The purpose of the study was to evaluate the spine development after pinealectomy or cortical sensory motor area damage in the growing rats.

Method: The authors operated 69 Wistar albino rats (aged three to four weeks) in antraperitoneal anaesthesia. In the first group (22 rats) pinealectomy – PIN was performed, in the second one (25) the sensory motor cortical area 2x1x1 mm bellow the coronal suture was removed – SMCA. The sham operation consisted of craniotomy – CRA (11 rats) and craniotomy with durotomy – CRDU (11 rats). All surgeries were performed from the left side. Radiography was made three months after surgery. Scoliosis, C2-T7 lordosis, T7-S1 kyphosis were measured. Results have been processed by software Statistica 7.1. StatSoft, Inc. (2005). We used ANOVA test for evaluation of potential difference between groups, in the case of approving the difference between groups, we tested difference between each two groups by two-sample t-test. Those tests were realised on 0,05 significant level.

Results: In the PIN group scoliosis 9–14 degrees (mean value 10,8) developed in five animals, in SMCA group scoliosis 10 – 24 degrees (mean value 15,9) was observed in eight animals.

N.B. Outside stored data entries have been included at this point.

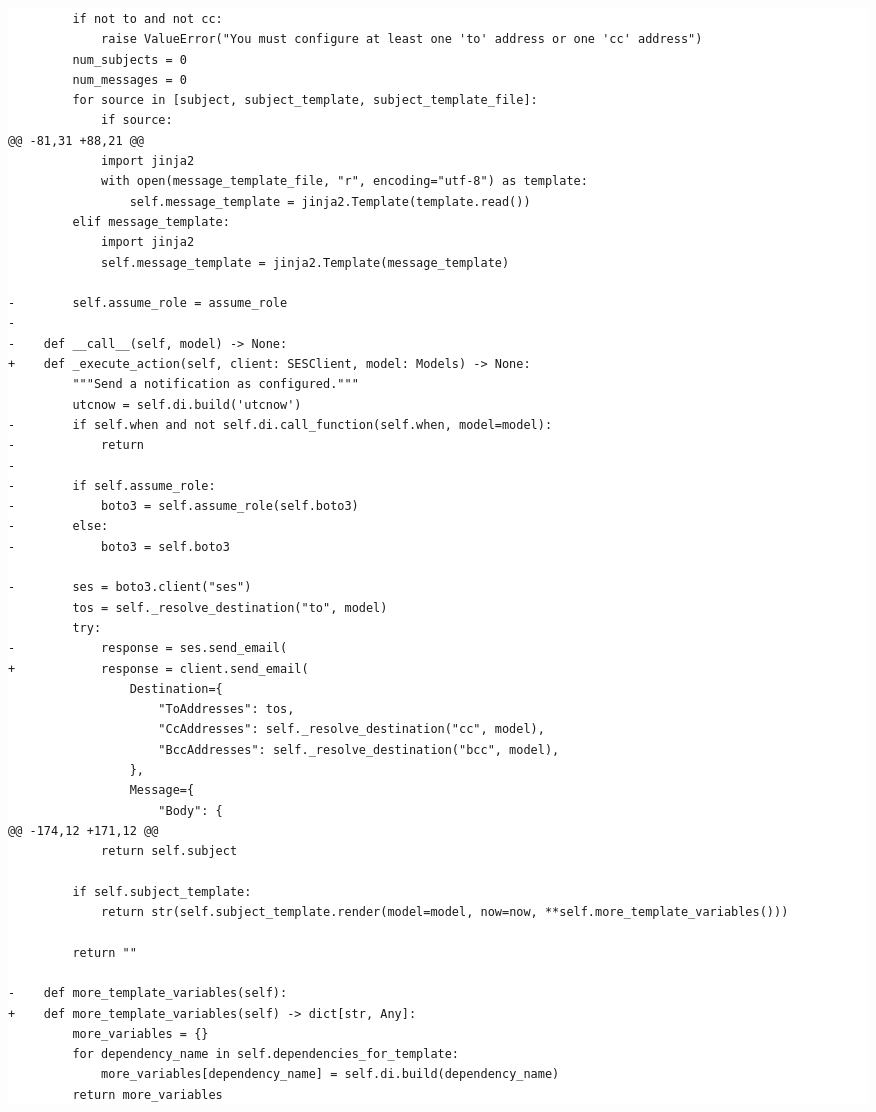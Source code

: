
 ```
         if not to and not cc:
             raise ValueError("You must configure at least one 'to' address or one 'cc' address")
         num_subjects = 0
         num_messages = 0
         for source in [subject, subject_template, subject_template_file]:
             if source:
@@ -81,31 +88,21 @@
             import jinja2
             with open(message_template_file, "r", encoding="utf-8") as template:
                 self.message_template = jinja2.Template(template.read())
         elif message_template:
             import jinja2
             self.message_template = jinja2.Template(message_template)
 
-        self.assume_role = assume_role
-
-    def __call__(self, model) -> None:
+    def _execute_action(self, client: SESClient, model: Models) -> None:
         """Send a notification as configured."""
         utcnow = self.di.build('utcnow')
-        if self.when and not self.di.call_function(self.when, model=model):
-            return
-
-        if self.assume_role:
-            boto3 = self.assume_role(self.boto3)
-        else:
-            boto3 = self.boto3
 
-        ses = boto3.client("ses")
         tos = self._resolve_destination("to", model)
         try:
-            response = ses.send_email(
+            response = client.send_email(
                 Destination={
                     "ToAddresses": tos,
                     "CcAddresses": self._resolve_destination("cc", model),
                     "BccAddresses": self._resolve_destination("bcc", model),
                 },
                 Message={
                     "Body": {
@@ -174,12 +171,12 @@
             return self.subject
 
         if self.subject_template:
             return str(self.subject_template.render(model=model, now=now, **self.more_template_variables()))
 
         return ""
 
-    def more_template_variables(self):
+    def more_template_variables(self) -> dict[str, Any]:
         more_variables = {}
         for dependency_name in self.dependencies_for_template:
             more_variables[dependency_name] = self.di.build(dependency_name)
         return more_variables
```
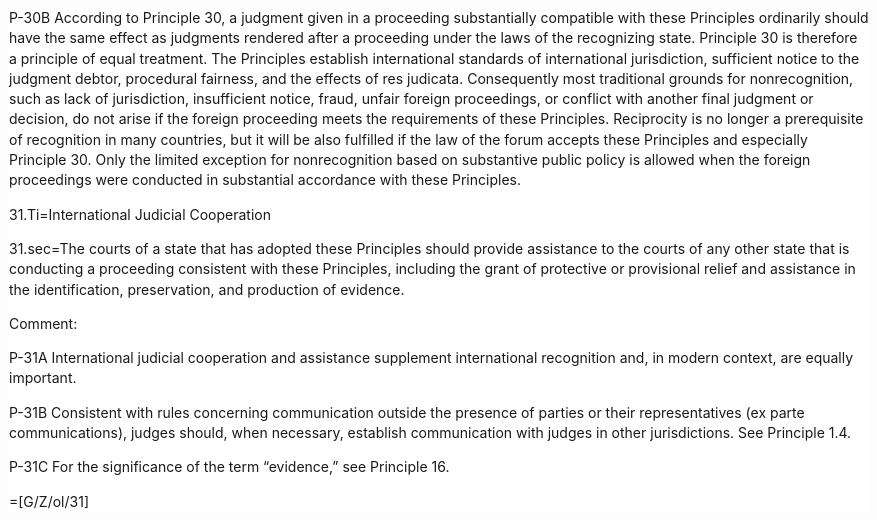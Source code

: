 P-30B According to Principle 30, a judgment given in a proceeding substantially compatible with these Principles ordinarily should have the same effect as judgments rendered after a proceeding under the laws of the recognizing state. Principle 30 is therefore a principle of equal treatment. The Principles establish international standards of international jurisdiction, sufficient notice to the judgment debtor, procedural fairness, and the effects of res judicata. Consequently most traditional grounds for nonrecognition, such as lack of jurisdiction, insufficient notice, fraud, unfair foreign proceedings, or conflict with another final judgment or decision, do not arise if the foreign proceeding meets the requirements of these Principles. Reciprocity is no longer a prerequisite of recognition in many countries, but it will be also fulfilled if the law of the forum accepts these Principles and especially Principle 30. Only the limited exception for nonrecognition based on substantive public policy is allowed when the foreign proceedings were conducted in substantial accordance with these Principles.
 
 
31.Ti=International Judicial Cooperation
 
31.sec=The courts of a state that has adopted these Principles should provide assistance to the courts of any other state that is conducting a proceeding consistent with these Principles, including the grant of protective or provisional relief and assistance in the identification, preservation, and production of evidence.
 
Comment:
 
P-31A International judicial cooperation and assistance supplement international recognition and, in modern context, are equally important.
 
P-31B Consistent with rules concerning communication outside the presence of parties or their representatives (ex parte communications), judges should, when necessary, establish communication with judges in other jurisdictions. See Principle 1.4.
 
P-31C For the significance of the term “evidence,” see Principle 16.
 
 
=[G/Z/ol/31]
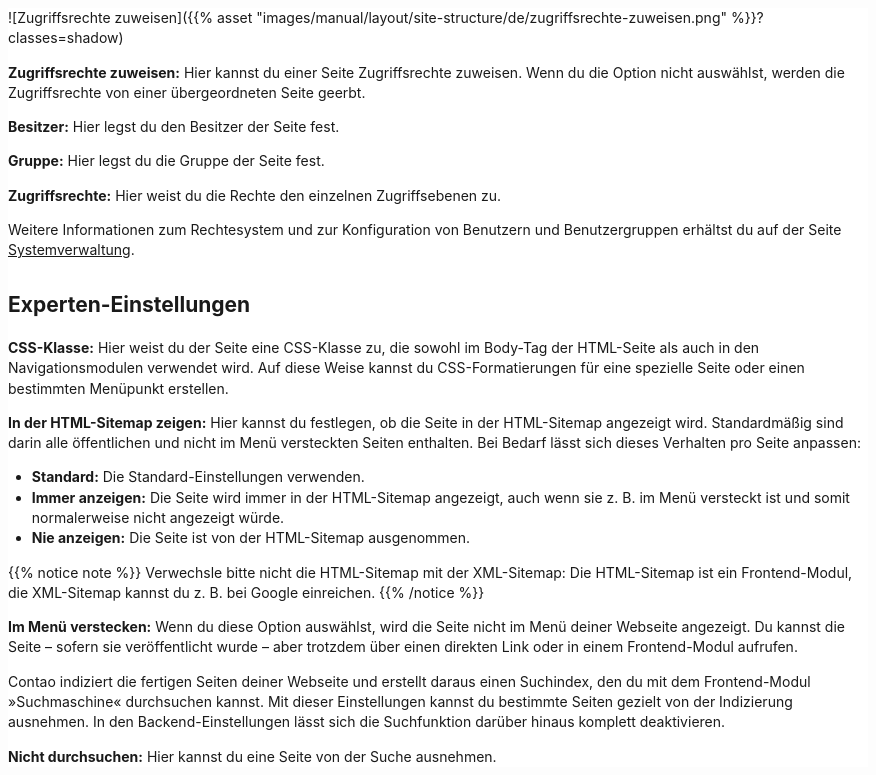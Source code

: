 ![Zugriffsrechte zuweisen]({{% asset "images/manual/layout/site-structure/de/zugriffsrechte-zuweisen.png" %}}?classes=shadow)

**Zugriffsrechte zuweisen:** Hier kannst du einer Seite Zugriffsrechte zuweisen. Wenn du die Option nicht auswählst,
werden die Zugriffsrechte von einer übergeordneten Seite geerbt.

**Besitzer:** Hier legst du den Besitzer der Seite fest.

**Gruppe:** Hier legst du die Gruppe der Seite fest.

**Zugriffsrechte:** Hier weist du die Rechte den einzelnen Zugriffsebenen zu.

Weitere Informationen zum Rechtesystem und zur Konfiguration von Benutzern und Benutzergruppen erhältst du auf der
Seite [Systemverwaltung](/de/system/einstellungen/).


## Experten-Einstellungen

**CSS-Klasse:** Hier weist du der Seite eine CSS-Klasse zu, die sowohl im Body-Tag der HTML-Seite als auch in den
Navigationsmodulen verwendet wird. Auf diese Weise kannst du CSS-Formatierungen für eine spezielle Seite oder einen
bestimmten Menüpunkt erstellen.

**In der HTML-Sitemap zeigen:** Hier kannst du festlegen, ob die Seite in der HTML-Sitemap angezeigt wird. Standardmäßig 
sind darin alle öffentlichen und nicht im Menü versteckten Seiten enthalten. Bei Bedarf lässt sich dieses Verhalten pro Seite anpassen:

- **Standard:** Die Standard-Einstellungen verwenden.
- **Immer anzeigen:** Die Seite wird immer in der HTML-Sitemap angezeigt, auch wenn sie z. B. im Menü versteckt ist und
  somit normalerweise nicht angezeigt würde.
- **Nie anzeigen:** Die Seite ist von der HTML-Sitemap ausgenommen.

{{% notice note %}}
Verwechsle bitte nicht die HTML-Sitemap mit der XML-Sitemap: Die HTML-Sitemap ist ein Frontend-Modul, die XML-Sitemap 
kannst du z. B. bei Google einreichen.
{{% /notice %}}

**Im Menü verstecken:** Wenn du diese Option auswählst, wird die Seite nicht im Menü deiner Webseite angezeigt.
Du kannst die Seite – sofern sie veröffentlicht wurde – aber trotzdem über einen direkten Link oder in einem
Frontend-Modul aufrufen.

Contao indiziert die fertigen Seiten deiner Webseite und erstellt daraus einen Suchindex, den du mit dem Frontend-Modul
»Suchmaschine« durchsuchen kannst. Mit dieser Einstellungen kannst du bestimmte Seiten gezielt von der Indizierung
ausnehmen. In den Backend-Einstellungen lässt sich die Suchfunktion darüber hinaus komplett deaktivieren.

**Nicht durchsuchen:** Hier kannst du eine Seite von der Suche ausnehmen.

These statistically significant differences were found: higher surgery weight in PIN, longer surgery time in PIN and SMCA, lower lordosis in PIN and higher in CRDU, differences of all groups in kyphosis and in an end weight.

Conclusion: Our results indicate the importance of cortical area damage, together with craniotomy and durotomy in the development of growing rat spine. We cannot exclude the influence of peri-operative bleeding, brain hypoxia or metabolic effect of anaesthetics.

These damages could cause a disorder of balance between smaller inhibitory and greater facilitating area of CNS, controlling the muscular tone and resulting in the development of lordosis and scoliosis due to muscle imbalance.